### TASK BRIEF
All records that follow are to be restated exactly.

### Stored data
#####
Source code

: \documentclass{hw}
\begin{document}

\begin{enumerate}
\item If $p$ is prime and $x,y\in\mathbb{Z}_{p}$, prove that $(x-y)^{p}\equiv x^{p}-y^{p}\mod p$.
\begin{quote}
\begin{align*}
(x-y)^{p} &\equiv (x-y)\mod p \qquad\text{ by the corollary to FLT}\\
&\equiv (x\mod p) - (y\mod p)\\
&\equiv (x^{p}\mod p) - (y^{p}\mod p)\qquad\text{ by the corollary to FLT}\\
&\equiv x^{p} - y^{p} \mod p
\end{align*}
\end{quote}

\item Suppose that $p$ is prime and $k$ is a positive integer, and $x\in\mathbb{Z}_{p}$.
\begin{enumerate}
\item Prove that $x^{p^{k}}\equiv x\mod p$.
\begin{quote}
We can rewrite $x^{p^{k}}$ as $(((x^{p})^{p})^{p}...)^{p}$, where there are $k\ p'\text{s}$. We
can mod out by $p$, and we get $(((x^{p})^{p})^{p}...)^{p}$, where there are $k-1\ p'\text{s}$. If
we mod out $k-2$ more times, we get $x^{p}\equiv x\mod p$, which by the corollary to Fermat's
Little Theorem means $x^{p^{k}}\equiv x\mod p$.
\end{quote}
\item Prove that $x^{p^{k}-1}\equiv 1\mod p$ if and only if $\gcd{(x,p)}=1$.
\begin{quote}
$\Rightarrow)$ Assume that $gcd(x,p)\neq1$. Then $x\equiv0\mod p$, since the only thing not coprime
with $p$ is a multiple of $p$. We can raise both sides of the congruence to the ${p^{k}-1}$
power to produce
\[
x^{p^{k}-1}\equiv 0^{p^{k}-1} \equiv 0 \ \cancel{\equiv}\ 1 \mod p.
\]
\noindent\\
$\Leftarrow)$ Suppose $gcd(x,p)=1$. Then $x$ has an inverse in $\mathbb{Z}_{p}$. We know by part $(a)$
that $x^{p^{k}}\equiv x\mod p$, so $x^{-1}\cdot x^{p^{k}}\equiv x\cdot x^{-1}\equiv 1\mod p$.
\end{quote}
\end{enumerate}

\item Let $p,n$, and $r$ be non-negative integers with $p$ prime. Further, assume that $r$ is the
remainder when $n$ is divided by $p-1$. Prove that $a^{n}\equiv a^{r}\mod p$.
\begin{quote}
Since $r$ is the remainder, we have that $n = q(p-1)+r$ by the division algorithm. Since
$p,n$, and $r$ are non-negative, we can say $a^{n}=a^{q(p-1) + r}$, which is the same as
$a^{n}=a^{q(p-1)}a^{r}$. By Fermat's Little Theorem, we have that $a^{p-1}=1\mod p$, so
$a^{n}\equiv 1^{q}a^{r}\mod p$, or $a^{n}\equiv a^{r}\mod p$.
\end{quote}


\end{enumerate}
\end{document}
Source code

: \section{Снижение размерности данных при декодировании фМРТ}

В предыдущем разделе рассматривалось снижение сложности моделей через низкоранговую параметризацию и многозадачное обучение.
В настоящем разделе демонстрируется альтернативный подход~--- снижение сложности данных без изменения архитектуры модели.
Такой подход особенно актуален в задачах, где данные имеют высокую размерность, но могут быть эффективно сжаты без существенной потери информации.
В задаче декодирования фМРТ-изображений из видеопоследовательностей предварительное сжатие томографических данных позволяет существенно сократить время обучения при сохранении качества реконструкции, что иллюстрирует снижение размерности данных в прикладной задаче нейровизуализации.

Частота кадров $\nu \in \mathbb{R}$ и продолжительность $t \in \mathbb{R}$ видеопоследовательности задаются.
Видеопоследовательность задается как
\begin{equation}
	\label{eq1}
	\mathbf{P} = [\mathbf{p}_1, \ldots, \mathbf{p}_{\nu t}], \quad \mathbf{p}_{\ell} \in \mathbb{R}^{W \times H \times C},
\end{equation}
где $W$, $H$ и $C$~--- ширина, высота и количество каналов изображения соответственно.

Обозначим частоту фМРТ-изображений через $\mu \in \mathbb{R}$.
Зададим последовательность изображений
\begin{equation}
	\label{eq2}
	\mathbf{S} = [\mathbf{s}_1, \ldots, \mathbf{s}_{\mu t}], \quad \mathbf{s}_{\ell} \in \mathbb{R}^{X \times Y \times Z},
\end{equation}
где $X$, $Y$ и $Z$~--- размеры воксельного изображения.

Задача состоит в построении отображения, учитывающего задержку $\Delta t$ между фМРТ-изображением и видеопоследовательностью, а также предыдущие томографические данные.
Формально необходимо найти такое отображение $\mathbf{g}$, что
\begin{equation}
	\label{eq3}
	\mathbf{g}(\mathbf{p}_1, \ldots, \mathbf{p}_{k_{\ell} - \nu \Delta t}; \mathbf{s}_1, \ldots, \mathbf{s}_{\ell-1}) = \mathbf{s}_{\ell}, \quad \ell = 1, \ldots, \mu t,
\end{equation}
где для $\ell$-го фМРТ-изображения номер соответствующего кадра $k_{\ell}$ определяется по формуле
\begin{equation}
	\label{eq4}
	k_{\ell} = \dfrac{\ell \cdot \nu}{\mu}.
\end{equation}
#####
### TASK ANSWER
Source code

: \documentclass{hw}
\begin{document}

\begin{enumerate}
\item If $p$ is prime and $x,y\in\mathbb{Z}_{p}$, prove that $(x-y)^{p}\equiv x^{p}-y^{p}\mod p$.
\begin{quote}
\begin{align*}
(x-y)^{p} &\equiv (x-y)\mod p \qquad\text{ by the corollary to FLT}\\
&\equiv (x\mod p) - (y\mod p)\\
&\equiv (x^{p}\mod p) - (y^{p}\mod p)\qquad\text{ by the corollary to FLT}\\
&\equiv x^{p} - y^{p} \mod p
\end{align*}
\end{quote}

\item Suppose that $p$ is prime and $k$ is a positive integer, and $x\in\mathbb{Z}_{p}$.
\begin{enumerate}
\item Prove that $x^{p^{k}}\equiv x\mod p$.
\begin{quote}
We can rewrite $x^{p^{k}}$ as $(((x^{p})^{p})^{p}...)^{p}$, where there are $k\ p'\text{s}$. We
can mod out by $p$, and we get $(((x^{p})^{p})^{p}...)^{p}$, where there are $k-1\ p'\text{s}$. If
we mod out $k-2$ more times, we get $x^{p}\equiv x\mod p$, which by the corollary to Fermat's
Little Theorem means $x^{p^{k}}\equiv x\mod p$.
\end{quote}
\item Prove that $x^{p^{k}-1}\equiv 1\mod p$ if and only if $\gcd{(x,p)}=1$.
\begin{quote}
$\Rightarrow)$ Assume that $gcd(x,p)\neq1$. Then $x\equiv0\mod p$, since the only thing not coprime
with $p$ is a multiple of $p$. We can raise both sides of the congruence to the ${p^{k}-1}$
power to produce
\[
x^{p^{k}-1}\equiv 0^{p^{k}-1} \equiv 0 \ \cancel{\equiv}\ 1 \mod p.
\]
\noindent\\
$\Leftarrow)$ Suppose $gcd(x,p)=1$. Then $x$ has an inverse in $\mathbb{Z}_{p}$. We know by part $(a)$
that $x^{p^{k}}\equiv x\mod p$, so $x^{-1}\cdot x^{p^{k}}\equiv x\cdot x^{-1}\equiv 1\mod p$.
\end{quote}
\end{enumerate}

\item Let $p,n$, and $r$ be non-negative integers with $p$ prime. Further, assume that $r$ is the
remainder when $n$ is divided by $p-1$. Prove that $a^{n}\equiv a^{r}\mod p$.
\begin{quote}
Since $r$ is the remainder, we have that $n = q(p-1)+r$ by the division algorithm. Since
$p,n$, and $r$ are non-negative, we can say $a^{n}=a^{q(p-1) + r}$, which is the same as
$a^{n}=a^{q(p-1)}a^{r}$. By Fermat's Little Theorem, we have that $a^{p-1}=1\mod p$, so
$a^{n}\equiv 1^{q}a^{r}\mod p$, or $a^{n}\equiv a^{r}\mod p$.
\end{quote}


\end{enumerate}
\end{document}
Source code

: \section{Снижение размерности данных при декодировании фМРТ}

В предыдущем разделе рассматривалось снижение сложности моделей через низкоранговую параметризацию и многозадачное обучение.
В настоящем разделе демонстрируется альтернативный подход~--- снижение сложности данных без изменения архитектуры модели.
Такой подход особенно актуален в задачах, где данные имеют высокую размерность, но могут быть эффективно сжаты без существенной потери информации.
В задаче декодирования фМРТ-изображений из видеопоследовательностей предварительное сжатие томографических данных позволяет существенно сократить время обучения при сохранении качества реконструкции, что иллюстрирует снижение размерности данных в прикладной задаче нейровизуализации.

Частота кадров $\nu \in \mathbb{R}$ и продолжительность $t \in \mathbb{R}$ видеопоследовательности задаются.
Видеопоследовательность задается как
\begin{equation}
	\label{eq1}
	\mathbf{P} = [\mathbf{p}_1, \ldots, \mathbf{p}_{\nu t}], \quad \mathbf{p}_{\ell} \in \mathbb{R}^{W \times H \times C},
\end{equation}
где $W$, $H$ и $C$~--- ширина, высота и количество каналов изображения соответственно.

Обозначим частоту фМРТ-изображений через $\mu \in \mathbb{R}$.
Зададим последовательность изображений
\begin{equation}
	\label{eq2}
	\mathbf{S} = [\mathbf{s}_1, \ldots, \mathbf{s}_{\mu t}], \quad \mathbf{s}_{\ell} \in \mathbb{R}^{X \times Y \times Z},
\end{equation}
где $X$, $Y$ и $Z$~--- размеры воксельного изображения.

Задача состоит в построении отображения, учитывающего задержку $\Delta t$ между фМРТ-изображением и видеопоследовательностью, а также предыдущие томографические данные.
Формально необходимо найти такое отображение $\mathbf{g}$, что
\begin{equation}
	\label{eq3}
	\mathbf{g}(\mathbf{p}_1, \ldots, \mathbf{p}_{k_{\ell} - \nu \Delta t}; \mathbf{s}_1, \ldots, \mathbf{s}_{\ell-1}) = \mathbf{s}_{\ell}, \quad \ell = 1, \ldots, \mu t,
\end{equation}
где для $\ell$-го фМРТ-изображения номер соответствующего кадра $k_{\ell}$ определяется по формуле
\begin{equation}
	\label{eq4}
	k_{\ell} = \dfrac{\ell \cdot \nu}{\mu}.
\end{equation}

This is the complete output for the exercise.